THE RECORDS ▸
* * * * * * *
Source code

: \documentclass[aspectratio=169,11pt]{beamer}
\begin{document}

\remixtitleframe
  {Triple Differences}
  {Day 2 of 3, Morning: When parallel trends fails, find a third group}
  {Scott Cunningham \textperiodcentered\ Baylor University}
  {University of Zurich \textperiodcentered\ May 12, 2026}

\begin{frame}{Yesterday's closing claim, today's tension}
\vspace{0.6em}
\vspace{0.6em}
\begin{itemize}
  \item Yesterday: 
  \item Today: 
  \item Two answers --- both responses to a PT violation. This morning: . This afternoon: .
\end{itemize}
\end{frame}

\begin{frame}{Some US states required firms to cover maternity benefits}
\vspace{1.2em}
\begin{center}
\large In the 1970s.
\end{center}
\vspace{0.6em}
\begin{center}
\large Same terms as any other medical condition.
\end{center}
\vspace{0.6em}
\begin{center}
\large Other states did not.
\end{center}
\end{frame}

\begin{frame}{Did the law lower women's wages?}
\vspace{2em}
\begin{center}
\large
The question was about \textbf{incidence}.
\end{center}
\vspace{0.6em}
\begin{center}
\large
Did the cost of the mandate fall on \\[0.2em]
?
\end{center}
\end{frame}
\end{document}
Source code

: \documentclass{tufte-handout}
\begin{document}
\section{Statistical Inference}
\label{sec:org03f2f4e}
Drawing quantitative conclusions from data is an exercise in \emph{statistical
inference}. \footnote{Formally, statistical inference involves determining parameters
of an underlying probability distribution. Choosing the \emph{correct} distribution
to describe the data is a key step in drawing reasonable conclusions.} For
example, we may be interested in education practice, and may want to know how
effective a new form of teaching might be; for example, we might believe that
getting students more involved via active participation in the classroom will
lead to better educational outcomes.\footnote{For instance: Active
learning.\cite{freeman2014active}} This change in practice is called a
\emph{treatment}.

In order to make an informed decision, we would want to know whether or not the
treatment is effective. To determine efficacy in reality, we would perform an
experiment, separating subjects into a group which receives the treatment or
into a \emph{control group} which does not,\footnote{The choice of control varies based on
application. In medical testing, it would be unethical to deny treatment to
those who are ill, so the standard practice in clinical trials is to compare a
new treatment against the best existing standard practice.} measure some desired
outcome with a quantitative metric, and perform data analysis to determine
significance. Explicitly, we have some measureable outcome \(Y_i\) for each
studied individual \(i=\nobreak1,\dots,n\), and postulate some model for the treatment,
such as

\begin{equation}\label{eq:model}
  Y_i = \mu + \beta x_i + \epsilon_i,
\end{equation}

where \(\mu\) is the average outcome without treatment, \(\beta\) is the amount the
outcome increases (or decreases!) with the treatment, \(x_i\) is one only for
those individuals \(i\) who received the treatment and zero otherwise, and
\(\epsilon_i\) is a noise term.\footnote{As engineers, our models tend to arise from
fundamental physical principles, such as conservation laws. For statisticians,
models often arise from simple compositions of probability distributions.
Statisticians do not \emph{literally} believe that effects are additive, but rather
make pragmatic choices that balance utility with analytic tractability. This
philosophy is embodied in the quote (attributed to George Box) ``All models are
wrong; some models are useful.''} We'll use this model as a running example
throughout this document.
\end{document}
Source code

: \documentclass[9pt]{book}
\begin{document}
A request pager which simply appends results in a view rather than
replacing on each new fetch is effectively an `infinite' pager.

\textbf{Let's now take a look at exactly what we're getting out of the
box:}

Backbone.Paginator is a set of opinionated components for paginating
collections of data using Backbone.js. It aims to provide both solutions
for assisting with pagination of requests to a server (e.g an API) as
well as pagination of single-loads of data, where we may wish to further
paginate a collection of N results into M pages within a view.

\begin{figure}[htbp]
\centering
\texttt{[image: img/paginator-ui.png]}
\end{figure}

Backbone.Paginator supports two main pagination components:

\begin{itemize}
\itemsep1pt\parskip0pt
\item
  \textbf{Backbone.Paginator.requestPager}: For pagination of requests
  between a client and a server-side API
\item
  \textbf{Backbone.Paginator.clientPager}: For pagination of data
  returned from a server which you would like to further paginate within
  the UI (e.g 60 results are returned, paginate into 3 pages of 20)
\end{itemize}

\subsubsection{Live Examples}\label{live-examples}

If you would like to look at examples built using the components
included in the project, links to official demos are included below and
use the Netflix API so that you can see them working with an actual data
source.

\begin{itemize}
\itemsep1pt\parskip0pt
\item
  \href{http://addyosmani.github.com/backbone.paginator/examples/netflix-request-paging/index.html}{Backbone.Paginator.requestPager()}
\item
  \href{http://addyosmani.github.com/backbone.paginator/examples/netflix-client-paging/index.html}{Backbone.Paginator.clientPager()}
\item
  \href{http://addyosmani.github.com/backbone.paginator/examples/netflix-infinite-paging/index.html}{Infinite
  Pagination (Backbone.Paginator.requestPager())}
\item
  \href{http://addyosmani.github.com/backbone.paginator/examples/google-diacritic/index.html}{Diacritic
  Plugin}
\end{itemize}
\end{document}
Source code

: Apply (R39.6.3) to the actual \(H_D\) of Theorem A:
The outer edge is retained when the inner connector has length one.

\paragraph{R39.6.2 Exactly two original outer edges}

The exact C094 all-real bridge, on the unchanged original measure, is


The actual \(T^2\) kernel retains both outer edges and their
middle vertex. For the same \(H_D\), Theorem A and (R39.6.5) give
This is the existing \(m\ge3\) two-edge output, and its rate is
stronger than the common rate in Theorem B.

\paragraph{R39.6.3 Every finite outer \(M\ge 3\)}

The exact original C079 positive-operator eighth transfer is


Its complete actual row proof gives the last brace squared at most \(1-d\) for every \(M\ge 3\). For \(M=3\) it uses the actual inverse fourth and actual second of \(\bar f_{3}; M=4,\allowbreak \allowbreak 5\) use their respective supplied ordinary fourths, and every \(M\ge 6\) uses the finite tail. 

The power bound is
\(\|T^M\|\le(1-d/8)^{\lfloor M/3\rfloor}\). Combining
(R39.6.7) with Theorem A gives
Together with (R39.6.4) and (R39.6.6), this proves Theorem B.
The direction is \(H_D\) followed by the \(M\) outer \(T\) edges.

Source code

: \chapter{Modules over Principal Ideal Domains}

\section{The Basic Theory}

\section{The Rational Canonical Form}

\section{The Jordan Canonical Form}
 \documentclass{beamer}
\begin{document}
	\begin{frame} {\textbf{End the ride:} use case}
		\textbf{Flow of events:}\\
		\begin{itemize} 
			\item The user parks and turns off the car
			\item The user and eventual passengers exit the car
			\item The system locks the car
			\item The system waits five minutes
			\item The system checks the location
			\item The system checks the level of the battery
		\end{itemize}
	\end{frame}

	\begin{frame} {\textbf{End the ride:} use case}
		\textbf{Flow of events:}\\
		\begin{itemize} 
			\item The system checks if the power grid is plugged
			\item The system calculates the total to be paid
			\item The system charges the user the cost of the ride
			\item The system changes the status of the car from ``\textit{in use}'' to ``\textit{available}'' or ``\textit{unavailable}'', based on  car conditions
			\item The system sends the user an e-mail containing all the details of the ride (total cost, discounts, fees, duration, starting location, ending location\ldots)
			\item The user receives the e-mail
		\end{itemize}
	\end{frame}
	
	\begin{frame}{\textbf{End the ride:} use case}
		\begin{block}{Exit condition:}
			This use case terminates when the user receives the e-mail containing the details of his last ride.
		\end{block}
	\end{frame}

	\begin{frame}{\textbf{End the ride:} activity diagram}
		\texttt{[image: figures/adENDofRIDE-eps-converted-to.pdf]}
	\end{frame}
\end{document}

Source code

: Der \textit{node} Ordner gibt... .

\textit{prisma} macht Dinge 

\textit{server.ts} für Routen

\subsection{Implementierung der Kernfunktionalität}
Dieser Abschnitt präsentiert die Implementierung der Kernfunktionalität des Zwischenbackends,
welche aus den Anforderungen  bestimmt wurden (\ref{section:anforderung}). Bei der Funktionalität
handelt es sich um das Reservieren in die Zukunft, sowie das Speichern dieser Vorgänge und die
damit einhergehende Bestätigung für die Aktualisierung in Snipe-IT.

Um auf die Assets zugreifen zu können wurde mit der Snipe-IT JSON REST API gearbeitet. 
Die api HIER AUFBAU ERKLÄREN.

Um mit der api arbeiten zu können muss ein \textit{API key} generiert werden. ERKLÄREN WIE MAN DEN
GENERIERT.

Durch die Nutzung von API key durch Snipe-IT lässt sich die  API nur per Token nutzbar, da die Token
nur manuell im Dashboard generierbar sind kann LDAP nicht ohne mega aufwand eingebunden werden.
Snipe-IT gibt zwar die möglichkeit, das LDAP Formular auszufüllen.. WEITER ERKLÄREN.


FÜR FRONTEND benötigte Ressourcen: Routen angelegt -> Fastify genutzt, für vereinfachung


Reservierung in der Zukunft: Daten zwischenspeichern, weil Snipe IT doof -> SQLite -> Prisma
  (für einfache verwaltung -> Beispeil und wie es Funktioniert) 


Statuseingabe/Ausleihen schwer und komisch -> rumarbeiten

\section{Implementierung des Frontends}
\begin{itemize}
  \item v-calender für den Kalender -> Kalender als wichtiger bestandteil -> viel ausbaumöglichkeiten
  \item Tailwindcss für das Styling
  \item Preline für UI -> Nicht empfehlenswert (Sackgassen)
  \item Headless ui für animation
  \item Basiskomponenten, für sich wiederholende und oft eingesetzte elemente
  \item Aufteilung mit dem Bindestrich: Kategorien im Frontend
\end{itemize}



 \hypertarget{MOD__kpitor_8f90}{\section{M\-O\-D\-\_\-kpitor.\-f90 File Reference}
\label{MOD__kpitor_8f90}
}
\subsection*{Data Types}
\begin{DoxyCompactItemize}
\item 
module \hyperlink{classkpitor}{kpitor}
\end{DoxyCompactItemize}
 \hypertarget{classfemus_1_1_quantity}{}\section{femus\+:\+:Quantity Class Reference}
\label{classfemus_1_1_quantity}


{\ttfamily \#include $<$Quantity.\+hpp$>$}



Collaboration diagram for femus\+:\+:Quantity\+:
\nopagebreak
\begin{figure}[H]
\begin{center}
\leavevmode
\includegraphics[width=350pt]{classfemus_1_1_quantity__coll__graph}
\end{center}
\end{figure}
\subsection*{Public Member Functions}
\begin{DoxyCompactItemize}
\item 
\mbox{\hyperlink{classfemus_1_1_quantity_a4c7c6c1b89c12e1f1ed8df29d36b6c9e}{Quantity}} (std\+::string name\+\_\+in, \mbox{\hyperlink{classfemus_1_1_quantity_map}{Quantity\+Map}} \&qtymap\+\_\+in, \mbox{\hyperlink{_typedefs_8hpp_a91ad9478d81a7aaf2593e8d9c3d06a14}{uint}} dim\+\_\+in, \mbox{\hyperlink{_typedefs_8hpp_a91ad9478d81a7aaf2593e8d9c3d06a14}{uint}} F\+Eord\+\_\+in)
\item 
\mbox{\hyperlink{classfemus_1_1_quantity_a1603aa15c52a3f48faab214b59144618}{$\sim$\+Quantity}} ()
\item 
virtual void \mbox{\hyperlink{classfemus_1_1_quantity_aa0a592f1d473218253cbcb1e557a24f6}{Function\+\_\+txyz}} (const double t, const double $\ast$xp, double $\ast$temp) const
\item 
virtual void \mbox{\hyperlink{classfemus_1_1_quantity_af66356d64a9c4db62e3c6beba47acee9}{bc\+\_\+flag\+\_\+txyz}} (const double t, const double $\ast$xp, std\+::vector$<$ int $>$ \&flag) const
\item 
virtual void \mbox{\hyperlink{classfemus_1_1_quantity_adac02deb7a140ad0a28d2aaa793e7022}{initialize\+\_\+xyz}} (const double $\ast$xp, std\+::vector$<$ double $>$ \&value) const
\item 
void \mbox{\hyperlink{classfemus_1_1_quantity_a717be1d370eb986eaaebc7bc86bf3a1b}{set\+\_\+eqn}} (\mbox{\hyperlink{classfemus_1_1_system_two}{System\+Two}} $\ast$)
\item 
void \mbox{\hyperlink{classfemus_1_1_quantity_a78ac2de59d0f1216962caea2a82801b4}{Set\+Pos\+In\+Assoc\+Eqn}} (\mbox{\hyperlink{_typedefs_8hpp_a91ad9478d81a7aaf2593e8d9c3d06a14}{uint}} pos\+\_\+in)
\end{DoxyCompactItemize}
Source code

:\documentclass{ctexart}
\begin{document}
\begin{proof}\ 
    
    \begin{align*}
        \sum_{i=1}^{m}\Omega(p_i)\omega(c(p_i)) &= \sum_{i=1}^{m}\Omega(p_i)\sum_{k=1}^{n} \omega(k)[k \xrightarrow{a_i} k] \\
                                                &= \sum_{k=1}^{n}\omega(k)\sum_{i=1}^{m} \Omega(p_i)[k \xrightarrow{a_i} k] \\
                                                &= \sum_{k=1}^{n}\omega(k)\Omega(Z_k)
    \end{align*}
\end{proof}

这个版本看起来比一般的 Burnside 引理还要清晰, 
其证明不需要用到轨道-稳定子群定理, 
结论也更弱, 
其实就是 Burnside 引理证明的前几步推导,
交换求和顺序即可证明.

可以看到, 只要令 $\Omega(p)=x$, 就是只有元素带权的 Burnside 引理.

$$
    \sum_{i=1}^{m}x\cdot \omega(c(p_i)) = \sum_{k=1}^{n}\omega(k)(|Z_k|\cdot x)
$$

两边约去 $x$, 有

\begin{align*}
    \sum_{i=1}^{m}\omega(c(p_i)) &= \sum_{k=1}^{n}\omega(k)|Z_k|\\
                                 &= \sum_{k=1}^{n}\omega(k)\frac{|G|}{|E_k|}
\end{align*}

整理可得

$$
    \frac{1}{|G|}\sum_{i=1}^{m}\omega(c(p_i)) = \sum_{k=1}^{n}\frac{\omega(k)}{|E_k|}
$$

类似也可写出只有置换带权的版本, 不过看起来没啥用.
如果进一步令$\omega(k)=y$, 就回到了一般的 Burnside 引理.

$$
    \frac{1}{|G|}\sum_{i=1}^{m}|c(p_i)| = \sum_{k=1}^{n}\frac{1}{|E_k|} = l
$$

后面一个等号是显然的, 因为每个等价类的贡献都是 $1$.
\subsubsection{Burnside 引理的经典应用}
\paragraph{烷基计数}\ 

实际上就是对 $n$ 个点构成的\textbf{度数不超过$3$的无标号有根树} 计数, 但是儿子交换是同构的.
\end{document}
* * * * * * *
WHAT THE TASK ASKS ▸
Identify the lines above with the word "beamer". Copy them.

EXERCISE SOLUTION ▸
: \documentclass[aspectratio=169,11pt]{beamer}
 \documentclass{beamer}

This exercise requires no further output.